13.February.2012: The International Film Festival Rotterdam wrapped a week ago, but several roundups have been published in the last few days. Dennis Lim writes for Artforum, “The wide range of offerings, along with a smartly programmed array of short and experimental work, help divert attention from the grumblings (which seem to grow louder each year) that Rotterdam’s central event, its Tiger competition for first or second films, is not what it used to be.” He liked two of this year’s three winners but found it “mystifying that the jury, headed by Singaporean director Eric Khoo, failed to recognize Kleber Mendonça Filho’s Neighboring Sounds, a supremely poised and ambitious first feature from Brazil that towered over a largely subpar competition.”

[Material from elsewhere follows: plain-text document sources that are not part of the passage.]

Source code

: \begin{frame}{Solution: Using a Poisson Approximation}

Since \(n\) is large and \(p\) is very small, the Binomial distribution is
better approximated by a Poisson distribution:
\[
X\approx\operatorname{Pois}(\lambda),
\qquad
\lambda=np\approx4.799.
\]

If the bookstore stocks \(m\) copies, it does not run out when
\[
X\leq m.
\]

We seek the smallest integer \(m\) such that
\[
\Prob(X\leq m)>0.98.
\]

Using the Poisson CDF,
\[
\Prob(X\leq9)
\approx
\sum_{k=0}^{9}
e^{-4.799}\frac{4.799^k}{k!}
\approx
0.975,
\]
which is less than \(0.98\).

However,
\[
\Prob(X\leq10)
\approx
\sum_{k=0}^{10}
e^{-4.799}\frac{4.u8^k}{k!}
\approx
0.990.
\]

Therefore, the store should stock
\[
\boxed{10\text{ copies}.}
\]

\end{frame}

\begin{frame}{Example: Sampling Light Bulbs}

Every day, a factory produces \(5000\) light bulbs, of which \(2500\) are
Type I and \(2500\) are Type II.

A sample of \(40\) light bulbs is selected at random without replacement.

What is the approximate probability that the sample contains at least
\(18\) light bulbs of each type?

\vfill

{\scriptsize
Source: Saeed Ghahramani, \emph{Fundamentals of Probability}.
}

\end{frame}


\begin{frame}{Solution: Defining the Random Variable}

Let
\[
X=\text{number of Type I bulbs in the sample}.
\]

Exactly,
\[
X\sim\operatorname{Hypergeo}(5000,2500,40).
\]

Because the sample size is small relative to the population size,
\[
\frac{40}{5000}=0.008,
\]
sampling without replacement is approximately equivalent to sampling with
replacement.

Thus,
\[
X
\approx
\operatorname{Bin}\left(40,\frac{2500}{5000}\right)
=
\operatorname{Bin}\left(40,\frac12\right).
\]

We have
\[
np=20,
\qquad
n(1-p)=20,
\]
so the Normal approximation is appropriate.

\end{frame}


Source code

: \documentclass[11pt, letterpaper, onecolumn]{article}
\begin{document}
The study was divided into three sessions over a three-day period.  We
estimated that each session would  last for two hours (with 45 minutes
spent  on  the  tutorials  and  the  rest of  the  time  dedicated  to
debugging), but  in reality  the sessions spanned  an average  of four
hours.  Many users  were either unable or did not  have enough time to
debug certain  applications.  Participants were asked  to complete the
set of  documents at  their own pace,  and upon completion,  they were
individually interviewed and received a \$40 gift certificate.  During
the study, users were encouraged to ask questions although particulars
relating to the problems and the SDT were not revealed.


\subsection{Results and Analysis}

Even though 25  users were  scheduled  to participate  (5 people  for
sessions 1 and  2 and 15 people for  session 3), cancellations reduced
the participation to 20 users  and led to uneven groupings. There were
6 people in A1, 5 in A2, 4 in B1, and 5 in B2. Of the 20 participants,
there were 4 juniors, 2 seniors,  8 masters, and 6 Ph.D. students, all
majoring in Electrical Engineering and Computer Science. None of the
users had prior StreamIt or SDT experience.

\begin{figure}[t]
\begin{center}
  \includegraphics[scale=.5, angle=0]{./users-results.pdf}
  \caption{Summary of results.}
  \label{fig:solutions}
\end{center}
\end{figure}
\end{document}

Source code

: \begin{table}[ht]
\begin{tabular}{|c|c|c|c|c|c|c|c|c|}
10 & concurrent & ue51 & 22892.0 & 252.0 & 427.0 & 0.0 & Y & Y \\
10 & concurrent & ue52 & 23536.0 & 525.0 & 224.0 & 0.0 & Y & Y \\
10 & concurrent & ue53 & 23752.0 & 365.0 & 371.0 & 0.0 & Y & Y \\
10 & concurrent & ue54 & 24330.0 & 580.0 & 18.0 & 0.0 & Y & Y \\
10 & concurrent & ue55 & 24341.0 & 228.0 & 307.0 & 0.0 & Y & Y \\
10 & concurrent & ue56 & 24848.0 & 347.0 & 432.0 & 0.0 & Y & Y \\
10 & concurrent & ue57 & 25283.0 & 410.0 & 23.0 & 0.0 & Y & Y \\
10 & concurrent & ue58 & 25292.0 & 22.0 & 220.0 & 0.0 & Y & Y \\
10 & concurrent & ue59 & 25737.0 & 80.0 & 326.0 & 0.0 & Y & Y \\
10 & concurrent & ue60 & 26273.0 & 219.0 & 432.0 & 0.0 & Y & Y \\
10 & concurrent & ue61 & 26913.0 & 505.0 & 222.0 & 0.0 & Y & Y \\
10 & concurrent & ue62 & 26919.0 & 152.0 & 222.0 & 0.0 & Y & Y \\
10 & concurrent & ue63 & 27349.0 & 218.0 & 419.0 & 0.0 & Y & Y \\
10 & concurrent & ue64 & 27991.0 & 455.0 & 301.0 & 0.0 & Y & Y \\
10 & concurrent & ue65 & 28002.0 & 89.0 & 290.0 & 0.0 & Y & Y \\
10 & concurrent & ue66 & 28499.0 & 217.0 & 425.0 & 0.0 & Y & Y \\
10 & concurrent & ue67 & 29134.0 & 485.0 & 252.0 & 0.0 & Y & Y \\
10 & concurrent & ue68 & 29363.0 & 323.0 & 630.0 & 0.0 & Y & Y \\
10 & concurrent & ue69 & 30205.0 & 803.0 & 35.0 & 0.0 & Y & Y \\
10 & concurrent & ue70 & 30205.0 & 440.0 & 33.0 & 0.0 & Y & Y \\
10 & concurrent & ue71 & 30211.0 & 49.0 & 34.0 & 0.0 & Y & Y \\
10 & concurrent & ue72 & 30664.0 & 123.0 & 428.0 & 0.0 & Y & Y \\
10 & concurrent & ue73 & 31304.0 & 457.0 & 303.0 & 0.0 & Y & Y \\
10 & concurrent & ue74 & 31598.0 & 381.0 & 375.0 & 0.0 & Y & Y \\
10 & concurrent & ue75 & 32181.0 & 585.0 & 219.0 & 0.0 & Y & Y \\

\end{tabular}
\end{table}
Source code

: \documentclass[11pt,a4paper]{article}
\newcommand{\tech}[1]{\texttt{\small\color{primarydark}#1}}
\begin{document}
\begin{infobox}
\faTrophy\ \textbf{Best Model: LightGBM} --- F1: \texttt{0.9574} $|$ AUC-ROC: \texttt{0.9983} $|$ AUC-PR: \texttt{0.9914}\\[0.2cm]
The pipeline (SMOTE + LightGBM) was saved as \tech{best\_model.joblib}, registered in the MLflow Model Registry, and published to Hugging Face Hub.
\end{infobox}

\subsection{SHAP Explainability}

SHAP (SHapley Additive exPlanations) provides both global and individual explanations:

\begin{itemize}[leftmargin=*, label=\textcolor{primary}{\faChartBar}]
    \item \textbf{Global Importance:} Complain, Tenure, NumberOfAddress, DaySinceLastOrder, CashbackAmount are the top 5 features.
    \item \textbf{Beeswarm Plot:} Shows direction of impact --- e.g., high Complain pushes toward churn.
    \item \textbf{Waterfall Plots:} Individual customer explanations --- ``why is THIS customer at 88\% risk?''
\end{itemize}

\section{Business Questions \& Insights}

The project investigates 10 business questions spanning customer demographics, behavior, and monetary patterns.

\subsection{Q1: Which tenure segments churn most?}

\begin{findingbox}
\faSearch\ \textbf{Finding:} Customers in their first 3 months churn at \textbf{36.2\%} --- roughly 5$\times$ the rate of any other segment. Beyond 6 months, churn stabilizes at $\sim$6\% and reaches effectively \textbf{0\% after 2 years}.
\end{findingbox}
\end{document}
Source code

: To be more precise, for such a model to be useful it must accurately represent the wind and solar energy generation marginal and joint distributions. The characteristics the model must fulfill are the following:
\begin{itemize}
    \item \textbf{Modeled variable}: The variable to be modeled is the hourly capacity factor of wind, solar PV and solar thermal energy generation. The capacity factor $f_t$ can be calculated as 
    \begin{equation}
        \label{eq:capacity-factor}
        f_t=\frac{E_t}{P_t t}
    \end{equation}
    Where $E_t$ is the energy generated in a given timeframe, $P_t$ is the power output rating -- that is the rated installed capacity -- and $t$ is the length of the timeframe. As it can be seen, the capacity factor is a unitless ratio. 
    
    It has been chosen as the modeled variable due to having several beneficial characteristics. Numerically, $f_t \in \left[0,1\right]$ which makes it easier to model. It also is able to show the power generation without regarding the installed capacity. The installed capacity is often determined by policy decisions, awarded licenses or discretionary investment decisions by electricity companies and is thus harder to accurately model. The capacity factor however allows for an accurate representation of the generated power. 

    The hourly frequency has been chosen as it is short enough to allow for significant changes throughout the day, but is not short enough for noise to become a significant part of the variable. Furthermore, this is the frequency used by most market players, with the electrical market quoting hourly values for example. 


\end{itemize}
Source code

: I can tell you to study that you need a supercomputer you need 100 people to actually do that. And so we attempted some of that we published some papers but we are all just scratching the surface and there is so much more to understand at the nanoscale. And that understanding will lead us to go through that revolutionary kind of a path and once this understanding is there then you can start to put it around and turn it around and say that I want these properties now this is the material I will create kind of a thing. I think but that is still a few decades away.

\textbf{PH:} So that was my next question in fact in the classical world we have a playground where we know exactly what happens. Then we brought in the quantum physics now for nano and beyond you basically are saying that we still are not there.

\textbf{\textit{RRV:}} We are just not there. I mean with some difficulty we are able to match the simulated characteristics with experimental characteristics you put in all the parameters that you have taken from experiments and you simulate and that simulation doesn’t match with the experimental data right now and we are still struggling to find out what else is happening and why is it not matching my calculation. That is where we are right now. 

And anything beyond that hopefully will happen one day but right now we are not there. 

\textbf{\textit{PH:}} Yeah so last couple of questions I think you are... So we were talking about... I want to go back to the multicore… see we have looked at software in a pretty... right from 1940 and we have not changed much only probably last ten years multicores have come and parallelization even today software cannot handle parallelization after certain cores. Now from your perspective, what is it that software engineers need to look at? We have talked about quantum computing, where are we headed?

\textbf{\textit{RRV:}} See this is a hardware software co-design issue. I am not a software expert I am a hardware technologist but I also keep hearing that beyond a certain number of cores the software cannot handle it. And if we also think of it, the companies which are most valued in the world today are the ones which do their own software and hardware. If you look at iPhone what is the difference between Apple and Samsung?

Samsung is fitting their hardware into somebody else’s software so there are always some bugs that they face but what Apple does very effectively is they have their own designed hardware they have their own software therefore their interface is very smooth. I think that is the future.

Slant’s Aaron Cutler was equally taken with Filho’s film, which was barely finished in time for the festival. “I was at [the] first press screening, and have rarely felt so excited watching a new film,” Cutler writes. “This story of how a suburban neighborhood’s residents react to their new security guards stands rooted in the past, though what that history is exactly and how it affects each character takes an entire film to figure out.” Kevin Lee also describes Neighboring Sounds as “best in show,” adding, “The characters intermingle in any number of impeccably crafted scenes; issues of class, race and power bubble beneath their interactions, revealing societal holes in Brazil’s current economic boom. With over a dozen featured characters, the outstanding ensemble deserves comparison with the best of Altman, and is topped only by Filho’s tremendous precision with camerawork and dialogue.”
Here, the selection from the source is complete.